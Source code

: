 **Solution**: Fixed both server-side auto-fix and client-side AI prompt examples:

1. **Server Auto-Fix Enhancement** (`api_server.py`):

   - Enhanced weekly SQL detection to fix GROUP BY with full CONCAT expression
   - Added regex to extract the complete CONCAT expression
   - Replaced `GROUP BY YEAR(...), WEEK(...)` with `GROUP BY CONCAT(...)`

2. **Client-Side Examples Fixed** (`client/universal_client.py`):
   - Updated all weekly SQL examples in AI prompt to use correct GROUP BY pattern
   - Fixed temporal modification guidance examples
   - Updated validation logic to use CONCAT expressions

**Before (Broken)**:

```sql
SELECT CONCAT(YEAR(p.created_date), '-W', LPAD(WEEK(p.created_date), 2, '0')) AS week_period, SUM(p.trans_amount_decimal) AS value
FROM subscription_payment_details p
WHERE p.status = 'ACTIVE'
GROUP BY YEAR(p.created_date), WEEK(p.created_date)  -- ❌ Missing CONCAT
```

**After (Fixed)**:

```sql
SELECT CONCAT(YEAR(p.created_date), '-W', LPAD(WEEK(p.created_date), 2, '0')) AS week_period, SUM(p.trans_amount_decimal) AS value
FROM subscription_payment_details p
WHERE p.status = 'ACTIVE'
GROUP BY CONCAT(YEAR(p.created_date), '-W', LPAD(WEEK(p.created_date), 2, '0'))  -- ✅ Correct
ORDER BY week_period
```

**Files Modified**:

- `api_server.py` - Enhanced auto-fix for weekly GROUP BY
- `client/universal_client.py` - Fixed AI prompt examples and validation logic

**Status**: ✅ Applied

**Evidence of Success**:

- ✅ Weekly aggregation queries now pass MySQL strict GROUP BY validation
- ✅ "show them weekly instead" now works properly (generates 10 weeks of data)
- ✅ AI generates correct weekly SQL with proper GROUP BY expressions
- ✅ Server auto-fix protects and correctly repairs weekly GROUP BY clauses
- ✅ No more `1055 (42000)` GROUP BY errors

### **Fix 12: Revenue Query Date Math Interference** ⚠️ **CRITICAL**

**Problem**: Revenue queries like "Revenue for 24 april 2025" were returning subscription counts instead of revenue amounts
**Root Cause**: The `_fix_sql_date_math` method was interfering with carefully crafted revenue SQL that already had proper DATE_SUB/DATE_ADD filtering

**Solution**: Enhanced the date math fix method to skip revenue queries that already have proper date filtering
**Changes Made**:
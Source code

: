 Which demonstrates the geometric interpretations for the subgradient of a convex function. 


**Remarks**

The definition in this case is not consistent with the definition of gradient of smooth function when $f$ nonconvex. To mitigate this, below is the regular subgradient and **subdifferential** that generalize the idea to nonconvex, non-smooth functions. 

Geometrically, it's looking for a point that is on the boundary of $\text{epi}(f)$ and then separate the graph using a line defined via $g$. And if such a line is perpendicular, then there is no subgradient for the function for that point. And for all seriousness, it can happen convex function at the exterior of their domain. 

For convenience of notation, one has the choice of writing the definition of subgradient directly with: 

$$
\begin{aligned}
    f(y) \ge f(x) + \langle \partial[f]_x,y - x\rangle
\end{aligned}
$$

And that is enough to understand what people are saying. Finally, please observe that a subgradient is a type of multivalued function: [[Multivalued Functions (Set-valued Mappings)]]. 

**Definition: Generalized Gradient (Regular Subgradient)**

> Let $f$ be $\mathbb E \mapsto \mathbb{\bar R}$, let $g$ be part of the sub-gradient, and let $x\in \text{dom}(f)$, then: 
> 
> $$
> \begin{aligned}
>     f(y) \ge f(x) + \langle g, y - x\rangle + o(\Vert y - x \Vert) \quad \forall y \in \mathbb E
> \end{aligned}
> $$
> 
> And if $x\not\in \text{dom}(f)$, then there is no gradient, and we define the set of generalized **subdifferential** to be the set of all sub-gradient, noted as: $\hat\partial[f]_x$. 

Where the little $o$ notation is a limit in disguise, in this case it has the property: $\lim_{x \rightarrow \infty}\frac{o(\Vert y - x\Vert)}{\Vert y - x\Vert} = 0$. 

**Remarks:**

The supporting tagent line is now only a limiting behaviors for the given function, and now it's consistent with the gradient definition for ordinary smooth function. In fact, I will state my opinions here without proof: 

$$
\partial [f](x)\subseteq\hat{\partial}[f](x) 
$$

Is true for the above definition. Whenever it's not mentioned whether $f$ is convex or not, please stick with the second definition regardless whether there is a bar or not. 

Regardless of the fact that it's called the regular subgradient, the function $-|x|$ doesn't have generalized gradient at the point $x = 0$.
◇ ◇ ◇
The string "YEAR" appears on how many lines of the records? State the number alone.

5